Василий Васильевич недовольно передернулся.
— Чем тебе мои руки не приглянулись?
— Без мозолей. Никогда ты допрежь не держал ни вил, ни чапыг!
— Не держал! А я разве скрываю? Или в колхозники напрашивался? Я, милочка моя, к конторской, к чистой работе с малых лет способности приобрел! Счетное дело умею вести… Тут заново науку освоил! Вот и хочу тебя упредить! Здесь работа с зари и до зари…
— Зарей меня не пугай, мы на пуховиках не отлеживались…
— Ты меня не перебивай! Не со зла советую, для твоей же жизни! С зари и до зари, рабочих часов не считаем! Это раз! Чистота! К тебе небось в коровник надо было в сапогах лезть! Здесь в коровник хозяйка заходит в белом халате. И еще платочек у нее белый в кармане. Тронет ясли, проведет по загородке. Если на белом грязь, то держись. По щекам схлопочешь Она еще добрая, другая сразу в шахту сдаст! Подойники мыть с мылом и горячей водой. Полы скоблить… И тоже с мылом! Навоз выгрести — моя забота, а твоя — все подчистить.
— Слыхивала: немец на обушке хлеб молотит!
— Было! На обушке молотил, а теперь ему все державы покорились и земли невпроворот! Тебе и на обушке не достанется!
— А тебе?
Василий Васильевич ухмыльнулся.
— Обо мне другой разговор! Я для других дел предназначен! Я тут всю науку сквозь пройду, тогда и рукой не дотянешься. В управители имения сгожусь! Я люблю, чтобы порядок!
Долго еще поучал мать Василий Васильевич. Оказывается, он и с языком освоился.
Мать выкидывала вилами навоз из коровника и скребла полы в стойлах и в проходах, а потом мыла их. И так с утра и до вечера.
Василий Васильевич грузил навоз на грузовичок, хозяйка садилась за руль, и они вывозили навоз на поля, разбрасывая его по нарисованным на снегу квадратам.

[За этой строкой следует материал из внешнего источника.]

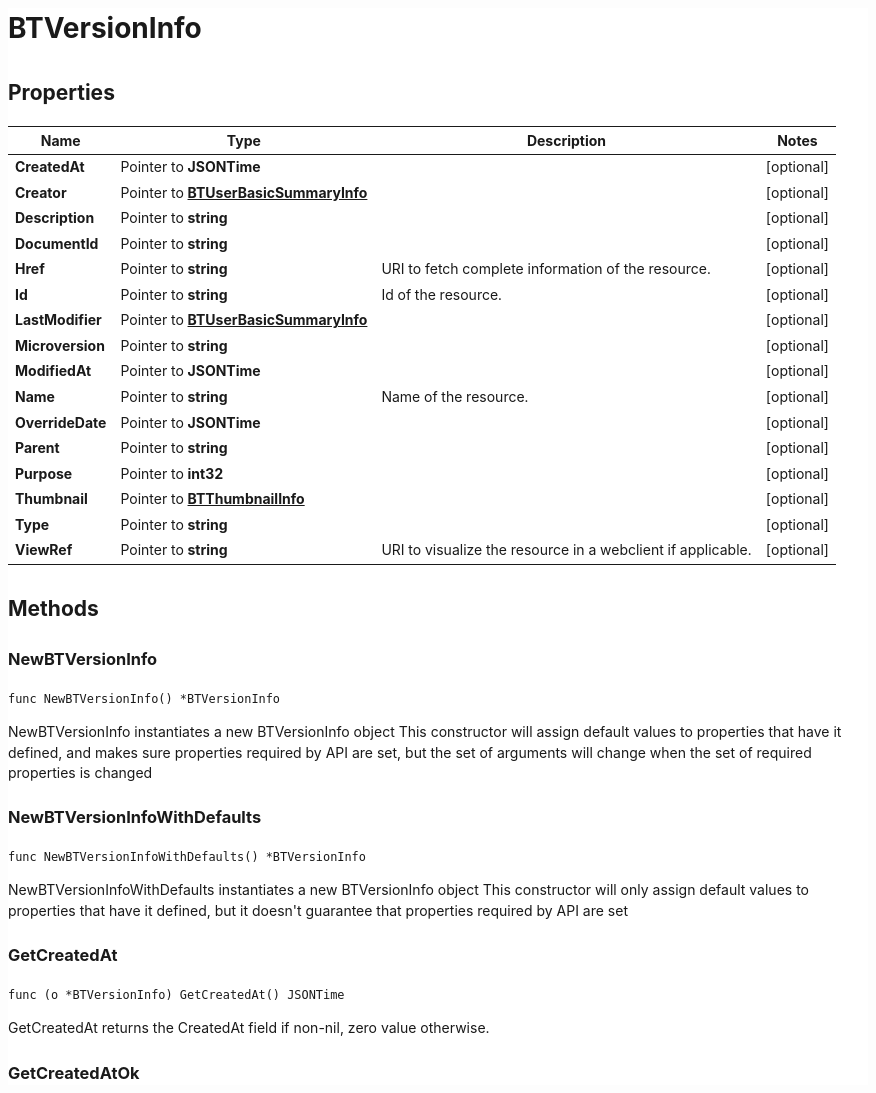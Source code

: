# BTVersionInfo

## Properties

Name | Type | Description | Notes
------------ | ------------- | ------------- | -------------
**CreatedAt** | Pointer to **JSONTime** |  | [optional] 
**Creator** | Pointer to [**BTUserBasicSummaryInfo**](BTUserBasicSummaryInfo.md) |  | [optional] 
**Description** | Pointer to **string** |  | [optional] 
**DocumentId** | Pointer to **string** |  | [optional] 
**Href** | Pointer to **string** | URI to fetch complete information of the resource. | [optional] 
**Id** | Pointer to **string** | Id of the resource. | [optional] 
**LastModifier** | Pointer to [**BTUserBasicSummaryInfo**](BTUserBasicSummaryInfo.md) |  | [optional] 
**Microversion** | Pointer to **string** |  | [optional] 
**ModifiedAt** | Pointer to **JSONTime** |  | [optional] 
**Name** | Pointer to **string** | Name of the resource. | [optional] 
**OverrideDate** | Pointer to **JSONTime** |  | [optional] 
**Parent** | Pointer to **string** |  | [optional] 
**Purpose** | Pointer to **int32** |  | [optional] 
**Thumbnail** | Pointer to [**BTThumbnailInfo**](BTThumbnailInfo.md) |  | [optional] 
**Type** | Pointer to **string** |  | [optional] 
**ViewRef** | Pointer to **string** | URI to visualize the resource in a webclient if applicable. | [optional] 

## Methods

### NewBTVersionInfo

`func NewBTVersionInfo() *BTVersionInfo`

NewBTVersionInfo instantiates a new BTVersionInfo object
This constructor will assign default values to properties that have it defined,
and makes sure properties required by API are set, but the set of arguments
will change when the set of required properties is changed

### NewBTVersionInfoWithDefaults

`func NewBTVersionInfoWithDefaults() *BTVersionInfo`

NewBTVersionInfoWithDefaults instantiates a new BTVersionInfo object
This constructor will only assign default values to properties that have it defined,
but it doesn't guarantee that properties required by API are set

### GetCreatedAt

`func (o *BTVersionInfo) GetCreatedAt() JSONTime`

GetCreatedAt returns the CreatedAt field if non-nil, zero value otherwise.

### GetCreatedAtOk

Доили втроем: хозяйка, мать и Василий Васильевич. Первый раз доили до свету. Потом начиналась уборка, а хозяйка увозила молоко и занималась своей работой.
В полдень шли отмываться и переодеваться. Доили коров в чистых, хотя и не белых, халатах. После дневной дойки — обед.
Было в хозяйстве двадцать пять породистых коров. Для понимающих все ясно. Три работника на такое стадо да мальчишка — это только управиться. С весны начинались полевые работы.
Я назвал нашу хозяйку пожилой женщиной. Это не совсем так, хотя и была она немолода. Когда она нас покупала на «акционе», ей было немногим за сорок. Ее муж и сын воевали в России. Муж участвовал в польском походе, в походе во Францию, считался ветераном, имел награды и чин фельдфебеля.